Figure 301 Quiet Steam Heaters
Figure 301 Quiet Steam Heaters mix high velocity steam and atmospheric air with water to reduce the noise and vibration characteristic of the release of steam in cold liquid. Atmospheric air, entrained by the steam as it passes through an annular nozzle, cushions the steam bubbles and prevents their sudden collapse as the steam condenses. This reduces the loud cracking noise usually accompanying this process to a low hum. In addition, the air increases agitation of the liquid.
A steam pipe, and an air pipe which extends above the liquid level, are connected to the center of the heater. Steam passes from the pipe through an accurately designed annular expanding nozzle, formed by two concentric cones, and issues at a high velocity. The entrainment action of the steam jet draws in atmospheric air through the air chamber, as well as liquid from the tank. The condensing steam heats the liquid and the jet discharges from the heater with sufficient force to circulate the contents of the tank-providing quick, even heating.
Usually, these heaters are placed near the tank bottom to obtain maximum circulation. Steam pressure must be high enough to overcome submergence, yet not so great that live steam escapes from the surface of the liquid.

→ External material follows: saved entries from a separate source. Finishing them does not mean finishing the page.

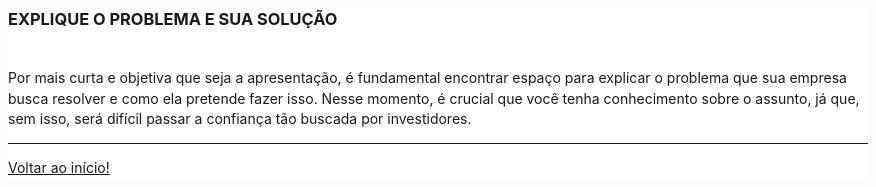 ### EXPLIQUE O PROBLEMA E SUA SOLUÇÃO
<br>
Por mais curta e objetiva que seja a apresentação, é fundamental encontrar espaço para explicar o problema que sua empresa busca resolver e como ela pretende fazer isso. Nesse momento, é crucial que você tenha conhecimento sobre o assunto, já que, sem isso, será difícil passar a confiança tão buscada por investidores.

---

[Voltar ao início!](https://github.com/DigouO/Fintech_FIAP_2023)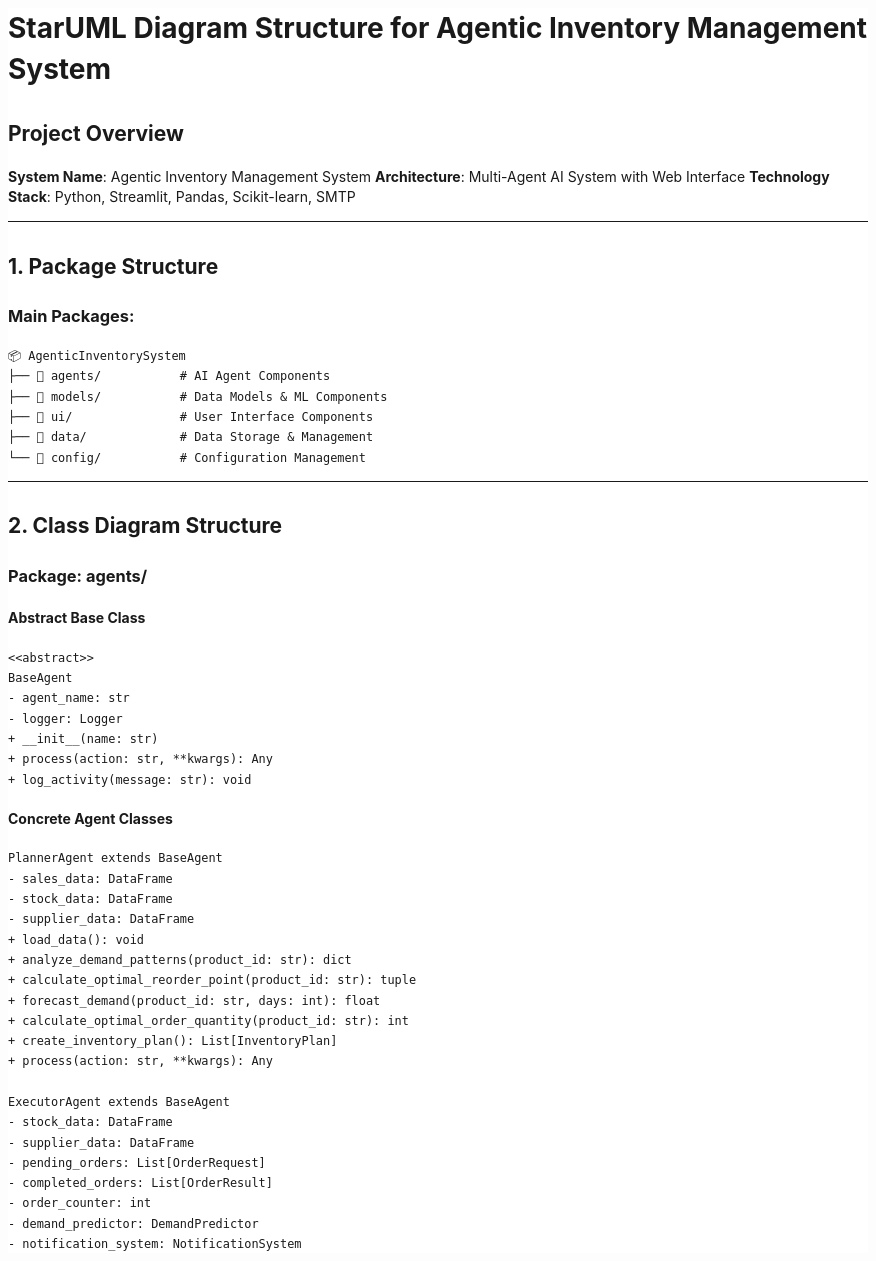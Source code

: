 # StarUML Diagram Structure for Agentic Inventory Management System

## Project Overview
**System Name**: Agentic Inventory Management System
**Architecture**: Multi-Agent AI System with Web Interface
**Technology Stack**: Python, Streamlit, Pandas, Scikit-learn, SMTP

---

## 1. Package Structure

### Main Packages:
```
📦 AgenticInventorySystem
├── 📁 agents/           # AI Agent Components
├── 📁 models/           # Data Models & ML Components  
├── 📁 ui/               # User Interface Components
├── 📁 data/             # Data Storage & Management
└── 📁 config/           # Configuration Management
```

---

## 2. Class Diagram Structure

### Package: agents/

#### Abstract Base Class
```uml
<<abstract>>
BaseAgent
- agent_name: str
- logger: Logger
+ __init__(name: str)
+ process(action: str, **kwargs): Any
+ log_activity(message: str): void
```

#### Concrete Agent Classes
```uml
PlannerAgent extends BaseAgent
- sales_data: DataFrame
- stock_data: DataFrame
- supplier_data: DataFrame
+ load_data(): void
+ analyze_demand_patterns(product_id: str): dict
+ calculate_optimal_reorder_point(product_id: str): tuple
+ forecast_demand(product_id: str, days: int): float
+ calculate_optimal_order_quantity(product_id: str): int
+ create_inventory_plan(): List[InventoryPlan]
+ process(action: str, **kwargs): Any

ExecutorAgent extends BaseAgent
- stock_data: DataFrame
- supplier_data: DataFrame
- pending_orders: List[OrderRequest]
- completed_orders: List[OrderResult]
- order_counter: int
- demand_predictor: DemandPredictor
- notification_system: NotificationSystem
```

The steam pressure can be set by a valve in the steam supply line to provide the liquid temperature desired. The air line should be equipped with a valve at its inlet so that the air can be throttled if agitation is greater than required. Compressed air may be used if additional agitation is desired. A standard installation is shown in the illustration to the right side of this page. Where required, many special arrangements can be made to meet requirements.
SIZES AND CAPACITIES
The heating capacity of Quiet Heaters depends upon their size and the pressure of the operating steam. Steam pressures up to 100 psi gauge are normally used. Higher operating pressures cause excessive agitation and splashing while operation at pressures below 15 psi gauge is not recommended since objectionable vibration may occur.
To estimate the size of a Quiet Heater required for a specific application, multiply the quantity of liquid (in pounds) to be heated by the number of degrees F. the temperature is to be raised. The result, divided by 1000, gives total pounds of steam required when liquid is similar to water. Divide this figure by the time in minutes allowed for heating and the pounds of steam per minute is obtained. The calculated “heating capacity” divided by the “heating capacity” from Curve A for the same steam pressure will give the capacity ratio. This ratio, referred to in Table 2, will indicate the size of the heater required.